What shall we discuss about skills and welfare?

New systems, automation, enhanced connectivity and digital tools are becoming part of our everyday life at sea. Technology evolves quickly but training and competency pathways do not always keep pace with the real world onboard.

This space is for seafarers and maritime industry professionals to talk freely about how technology impacts the skills needed at sea.

Do training, certification and learning opportunities truly support safe operations with current and emerging technologies? Do you experience skills fade with using technology more for everyday tasks?

Competence today is increasingly including the management of complex systems, alarms and data, making decisions when technology fails, and continuously updating tech skills.

We want to hear real operational perspectives, including:

  • Are training courses preparing you for the technology you actually use onboard?

  • Are you concerned you do not have training needed for certain upcoming or existing technologies?

  • What skills are becoming more important and are there any you think the industry is not addressing?

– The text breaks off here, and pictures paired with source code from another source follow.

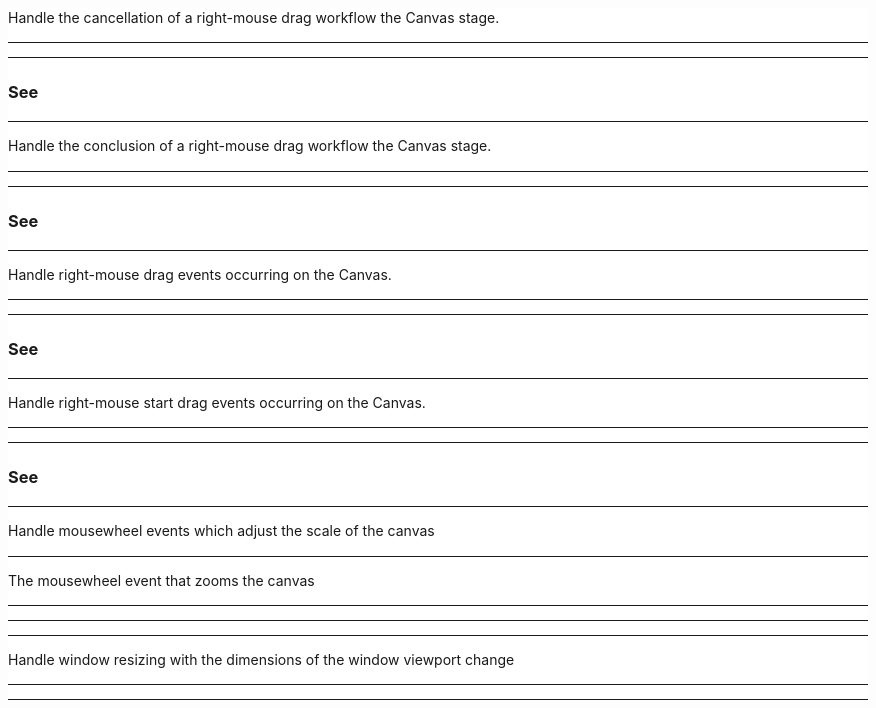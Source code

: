 Handle the cancellation of a right-mouse drag workflow the Canvas stage.

---

---

### See

---

Handle the conclusion of a right-mouse drag workflow the Canvas stage.

---

---

### See

---

Handle right-mouse drag events occurring on the Canvas.

---

---

### See

---

Handle right-mouse start drag events occurring on the Canvas.

---

---

### See

---

Handle mousewheel events which adjust the scale of the canvas

---

The mousewheel event that zooms the canvas

---

---

---

Handle window resizing with the dimensions of the window viewport change

---

---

  • How do you best learn how to use new systems: e-learning, reading manuals, on-the-job mentoring and familiarisation from colleagues or even tutorials on YouTube?

  • Is blended or digital learning helping you upskill or is it adding pressure alongside workload and fatigue?

  • Are junior officers and ratings gaining enough hands-on experience with technologies onboard?

  • Do you find technologies onboard are different to the ones you were trained on?

  • What skills will future seafarers need that we are not teaching yet?

This forum welcomes experiences from all ranks, departments, vessel types and regions — from trainee ratings to Masters, Engineers to ETOs, Environmental Officers to Catering staff.

The aim is simple: we want seafarers’ views to be heard to understand how training and competence must evolve so technology genuinely supports safety, skills and wellbeing at sea.

Your experience helps shape the future of maritime competence.